Problem requirements >>
Every line holding "deberíamos" should be copied from the records below.

Information shown >>
────

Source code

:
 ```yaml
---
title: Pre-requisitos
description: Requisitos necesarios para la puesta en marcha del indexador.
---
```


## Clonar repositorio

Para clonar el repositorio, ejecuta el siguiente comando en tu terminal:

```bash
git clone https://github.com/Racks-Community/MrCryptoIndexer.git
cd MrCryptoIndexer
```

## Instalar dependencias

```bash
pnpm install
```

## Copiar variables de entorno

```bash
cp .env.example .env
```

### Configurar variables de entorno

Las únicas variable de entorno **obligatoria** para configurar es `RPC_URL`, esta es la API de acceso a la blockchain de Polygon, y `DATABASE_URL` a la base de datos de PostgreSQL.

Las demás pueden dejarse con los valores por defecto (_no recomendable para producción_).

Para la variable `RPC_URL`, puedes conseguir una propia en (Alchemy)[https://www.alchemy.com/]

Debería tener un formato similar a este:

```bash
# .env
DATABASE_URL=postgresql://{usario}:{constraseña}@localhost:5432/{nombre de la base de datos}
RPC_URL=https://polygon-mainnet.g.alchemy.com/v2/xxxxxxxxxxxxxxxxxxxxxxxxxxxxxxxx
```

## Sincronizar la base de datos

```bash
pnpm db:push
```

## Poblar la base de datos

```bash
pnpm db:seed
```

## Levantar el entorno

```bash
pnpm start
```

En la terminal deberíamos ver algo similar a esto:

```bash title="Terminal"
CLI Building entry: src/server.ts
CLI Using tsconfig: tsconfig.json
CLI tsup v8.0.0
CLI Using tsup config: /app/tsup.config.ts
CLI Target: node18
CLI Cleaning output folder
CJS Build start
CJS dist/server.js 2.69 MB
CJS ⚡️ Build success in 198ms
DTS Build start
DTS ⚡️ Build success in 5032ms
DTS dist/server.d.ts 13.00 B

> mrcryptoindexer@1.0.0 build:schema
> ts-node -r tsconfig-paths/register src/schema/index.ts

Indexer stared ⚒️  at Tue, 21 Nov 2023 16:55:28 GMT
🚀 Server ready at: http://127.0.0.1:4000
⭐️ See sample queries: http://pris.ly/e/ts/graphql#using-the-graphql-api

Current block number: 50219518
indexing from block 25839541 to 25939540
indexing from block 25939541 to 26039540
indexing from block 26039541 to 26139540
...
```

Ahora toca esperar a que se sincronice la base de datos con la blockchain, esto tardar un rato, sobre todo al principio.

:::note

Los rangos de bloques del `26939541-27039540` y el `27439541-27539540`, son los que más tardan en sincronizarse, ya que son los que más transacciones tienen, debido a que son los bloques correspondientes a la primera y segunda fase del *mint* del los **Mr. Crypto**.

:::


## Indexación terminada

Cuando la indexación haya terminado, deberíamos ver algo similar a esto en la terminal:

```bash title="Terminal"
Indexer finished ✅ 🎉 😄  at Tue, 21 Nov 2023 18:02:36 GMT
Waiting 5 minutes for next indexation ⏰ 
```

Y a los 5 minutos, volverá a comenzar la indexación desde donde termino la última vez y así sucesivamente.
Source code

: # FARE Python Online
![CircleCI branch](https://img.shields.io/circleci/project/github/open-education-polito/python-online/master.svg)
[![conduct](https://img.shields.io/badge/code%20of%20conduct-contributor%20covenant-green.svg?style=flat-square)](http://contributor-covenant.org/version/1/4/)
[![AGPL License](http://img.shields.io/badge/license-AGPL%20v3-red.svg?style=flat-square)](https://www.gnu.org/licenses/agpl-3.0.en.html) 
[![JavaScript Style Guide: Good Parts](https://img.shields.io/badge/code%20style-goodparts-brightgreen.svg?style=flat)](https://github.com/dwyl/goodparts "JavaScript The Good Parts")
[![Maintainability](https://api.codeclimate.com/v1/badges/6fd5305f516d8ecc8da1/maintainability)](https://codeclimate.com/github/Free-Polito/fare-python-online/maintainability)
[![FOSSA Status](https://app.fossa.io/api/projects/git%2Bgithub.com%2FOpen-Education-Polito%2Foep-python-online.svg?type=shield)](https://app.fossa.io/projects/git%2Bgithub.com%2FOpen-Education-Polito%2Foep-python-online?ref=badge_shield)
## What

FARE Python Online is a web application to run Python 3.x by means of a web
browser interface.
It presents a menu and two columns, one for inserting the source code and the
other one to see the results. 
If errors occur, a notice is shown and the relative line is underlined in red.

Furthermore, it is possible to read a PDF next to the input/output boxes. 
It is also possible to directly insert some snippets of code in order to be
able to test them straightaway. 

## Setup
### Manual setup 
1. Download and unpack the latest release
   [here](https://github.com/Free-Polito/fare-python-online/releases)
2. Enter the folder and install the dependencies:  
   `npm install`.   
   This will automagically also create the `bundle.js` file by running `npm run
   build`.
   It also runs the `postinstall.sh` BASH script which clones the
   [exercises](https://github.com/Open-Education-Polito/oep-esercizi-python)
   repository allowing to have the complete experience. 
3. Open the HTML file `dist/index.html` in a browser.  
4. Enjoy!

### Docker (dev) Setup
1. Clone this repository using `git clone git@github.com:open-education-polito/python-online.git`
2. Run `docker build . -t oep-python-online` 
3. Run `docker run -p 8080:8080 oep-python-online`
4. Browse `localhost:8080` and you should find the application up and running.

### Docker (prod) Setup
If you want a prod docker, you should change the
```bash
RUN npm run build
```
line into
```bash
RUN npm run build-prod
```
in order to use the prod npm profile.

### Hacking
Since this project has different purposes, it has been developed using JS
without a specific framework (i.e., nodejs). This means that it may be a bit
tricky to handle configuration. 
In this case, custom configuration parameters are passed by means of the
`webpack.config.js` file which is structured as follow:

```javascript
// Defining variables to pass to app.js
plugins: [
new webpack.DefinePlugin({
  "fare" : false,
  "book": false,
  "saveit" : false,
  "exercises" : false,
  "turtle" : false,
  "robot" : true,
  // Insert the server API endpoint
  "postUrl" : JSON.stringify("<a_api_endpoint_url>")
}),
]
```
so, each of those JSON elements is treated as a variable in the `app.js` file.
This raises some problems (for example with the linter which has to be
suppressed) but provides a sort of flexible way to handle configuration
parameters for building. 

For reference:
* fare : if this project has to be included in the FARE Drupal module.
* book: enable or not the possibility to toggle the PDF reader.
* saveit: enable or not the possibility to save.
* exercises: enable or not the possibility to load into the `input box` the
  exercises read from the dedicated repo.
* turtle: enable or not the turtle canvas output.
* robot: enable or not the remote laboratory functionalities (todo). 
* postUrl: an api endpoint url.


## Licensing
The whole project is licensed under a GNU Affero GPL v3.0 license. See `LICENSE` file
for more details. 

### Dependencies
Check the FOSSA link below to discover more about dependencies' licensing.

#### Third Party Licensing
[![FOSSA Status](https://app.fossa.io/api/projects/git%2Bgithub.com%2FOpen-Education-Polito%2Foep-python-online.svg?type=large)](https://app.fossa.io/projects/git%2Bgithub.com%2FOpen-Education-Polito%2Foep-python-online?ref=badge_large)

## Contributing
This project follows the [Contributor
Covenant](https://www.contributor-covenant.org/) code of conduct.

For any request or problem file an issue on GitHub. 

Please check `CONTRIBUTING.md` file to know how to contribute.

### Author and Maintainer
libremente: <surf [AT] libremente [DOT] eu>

────

Answer area >>
En la terminal deberíamos ver algo similar a esto:
Cuando la indexación haya terminado, deberíamos ver algo similar a esto en la terminal:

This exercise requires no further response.